Yes, everyone has an opinion, and one person's rave is another person's nightmare. But taste isn't about a point of view. Like grace, taste isn't a variable. You don't have a little taste. One has it or one doesn't, and there are no incremental shades of taste. Taste doesn't arrive randomly, nor is it acquired accidentally or without thought. Developing taste requires a conscious effort to do so and often takes years to incorporate, depending on how much work one puts into it. Once achieved, tasteful choices tend to come naturally, like a reflex. What's more, having great taste in one thing or another doesn't automatically carry over to everything else. Each requires a conscious desire to learn and adapt. [Pictured: Teddy Wilson]
In essence, taste in jazz is the editing of choices into an artistically creative and smart result. If taste were indeed subjective, our best critics would be equal to our worst. The fact is, taste in jazz (whether playing or appreciating) has everything to do with listening to and appreciating those who have it, and understanding their choices. Then you self-edit your own choices accordingly. [Pictured: Red Garland]
Ultimately, taste is an apprenticeship. Expose yourself to those with taste, and it will rub off, provided you understand what it is and you actively work to let taste govern your sensibilities and projections. Opinions are subjective. Taste just is.
Yolande Bavan. So I'm at Zabar's last week on Broadway and 80th Street (for those not in the know, Zabar's is a popular New York food emporium). As I headed up to pay, I arrived at the checkout counter at the exact same time as a woman who looked familiar. I politely offered her a chance to go first and then realized I knew her. It was Yolande Bavan, of Lambert, Hendricks & Bavan. It was a joy catching up with Yolande, whom I interviewed back in November 2007. Just goes to show that jazz legends are all around us, even at Zabar's! Here's Yolande with Dave Lambert and Jon Hendricks singing Melba's Blues on Ralph Gleason's Jazz Casual TV interview show in the early 1960s...

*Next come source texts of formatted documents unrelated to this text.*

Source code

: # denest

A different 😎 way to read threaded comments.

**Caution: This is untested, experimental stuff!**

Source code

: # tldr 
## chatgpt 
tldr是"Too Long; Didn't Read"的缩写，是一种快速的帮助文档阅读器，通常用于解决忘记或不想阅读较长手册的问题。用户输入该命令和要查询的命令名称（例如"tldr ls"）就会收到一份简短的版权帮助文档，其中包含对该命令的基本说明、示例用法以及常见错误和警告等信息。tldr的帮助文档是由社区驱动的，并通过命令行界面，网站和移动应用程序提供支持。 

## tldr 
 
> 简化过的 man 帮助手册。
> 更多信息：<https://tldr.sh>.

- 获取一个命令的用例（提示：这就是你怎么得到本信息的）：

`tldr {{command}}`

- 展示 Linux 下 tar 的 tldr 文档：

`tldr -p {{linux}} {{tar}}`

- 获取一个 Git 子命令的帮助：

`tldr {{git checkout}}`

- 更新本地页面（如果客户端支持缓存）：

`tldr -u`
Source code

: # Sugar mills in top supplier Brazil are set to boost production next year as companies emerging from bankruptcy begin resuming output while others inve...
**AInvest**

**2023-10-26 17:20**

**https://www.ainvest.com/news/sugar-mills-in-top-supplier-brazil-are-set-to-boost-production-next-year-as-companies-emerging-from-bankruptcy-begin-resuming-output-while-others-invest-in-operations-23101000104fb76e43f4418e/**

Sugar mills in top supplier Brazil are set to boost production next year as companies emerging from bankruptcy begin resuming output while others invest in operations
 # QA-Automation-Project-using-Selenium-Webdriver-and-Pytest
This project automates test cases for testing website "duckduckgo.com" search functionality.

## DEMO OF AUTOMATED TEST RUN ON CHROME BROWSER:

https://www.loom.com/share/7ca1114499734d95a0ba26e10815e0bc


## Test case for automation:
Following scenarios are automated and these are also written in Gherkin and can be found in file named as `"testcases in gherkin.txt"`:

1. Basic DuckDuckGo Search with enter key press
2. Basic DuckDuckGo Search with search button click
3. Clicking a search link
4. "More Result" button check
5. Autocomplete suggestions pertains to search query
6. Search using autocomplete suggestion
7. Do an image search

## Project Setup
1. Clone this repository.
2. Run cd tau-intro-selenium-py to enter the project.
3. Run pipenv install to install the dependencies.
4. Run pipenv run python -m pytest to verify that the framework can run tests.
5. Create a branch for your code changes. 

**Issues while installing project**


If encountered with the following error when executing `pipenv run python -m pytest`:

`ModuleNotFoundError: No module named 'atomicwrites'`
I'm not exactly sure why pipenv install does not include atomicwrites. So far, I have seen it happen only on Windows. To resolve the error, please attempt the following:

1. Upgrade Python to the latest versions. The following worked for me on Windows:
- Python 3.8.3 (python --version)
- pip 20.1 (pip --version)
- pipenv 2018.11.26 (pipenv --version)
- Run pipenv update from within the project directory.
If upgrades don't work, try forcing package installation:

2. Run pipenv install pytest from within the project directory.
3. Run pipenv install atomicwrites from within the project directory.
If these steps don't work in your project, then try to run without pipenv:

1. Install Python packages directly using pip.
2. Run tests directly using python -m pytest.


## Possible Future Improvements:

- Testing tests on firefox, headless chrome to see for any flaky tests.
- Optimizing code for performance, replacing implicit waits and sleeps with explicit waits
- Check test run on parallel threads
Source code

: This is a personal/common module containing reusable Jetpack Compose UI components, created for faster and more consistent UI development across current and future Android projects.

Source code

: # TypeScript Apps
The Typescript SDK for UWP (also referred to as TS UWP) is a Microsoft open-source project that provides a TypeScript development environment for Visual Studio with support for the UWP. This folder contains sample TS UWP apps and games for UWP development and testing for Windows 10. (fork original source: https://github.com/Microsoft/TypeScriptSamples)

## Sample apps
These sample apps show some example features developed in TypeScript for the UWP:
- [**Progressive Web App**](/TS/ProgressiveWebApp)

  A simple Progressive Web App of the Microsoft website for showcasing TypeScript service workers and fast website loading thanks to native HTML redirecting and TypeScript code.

Duke Ellington. Film director Raymond De Felitta sent along an e-mail last week. He's hard at work on several movie projects, and his City Island with Andy Garcia opened in Rio a month or so ago and was just screened in Ghent. Raymond sent along the following clip of Duke playing his Perfume Suite, with the note: "Couldn't think of anyone I'd rather share it with"...
Clifford Brown. Symphony Sid Gribetz, heir to the bebop airwaves, alerts me that WKCR-NY will present its annual Clifford Brown Birthday Broadcast on Friday October 30. It will be a 24-hour Brown-a-thon, and you can listen here.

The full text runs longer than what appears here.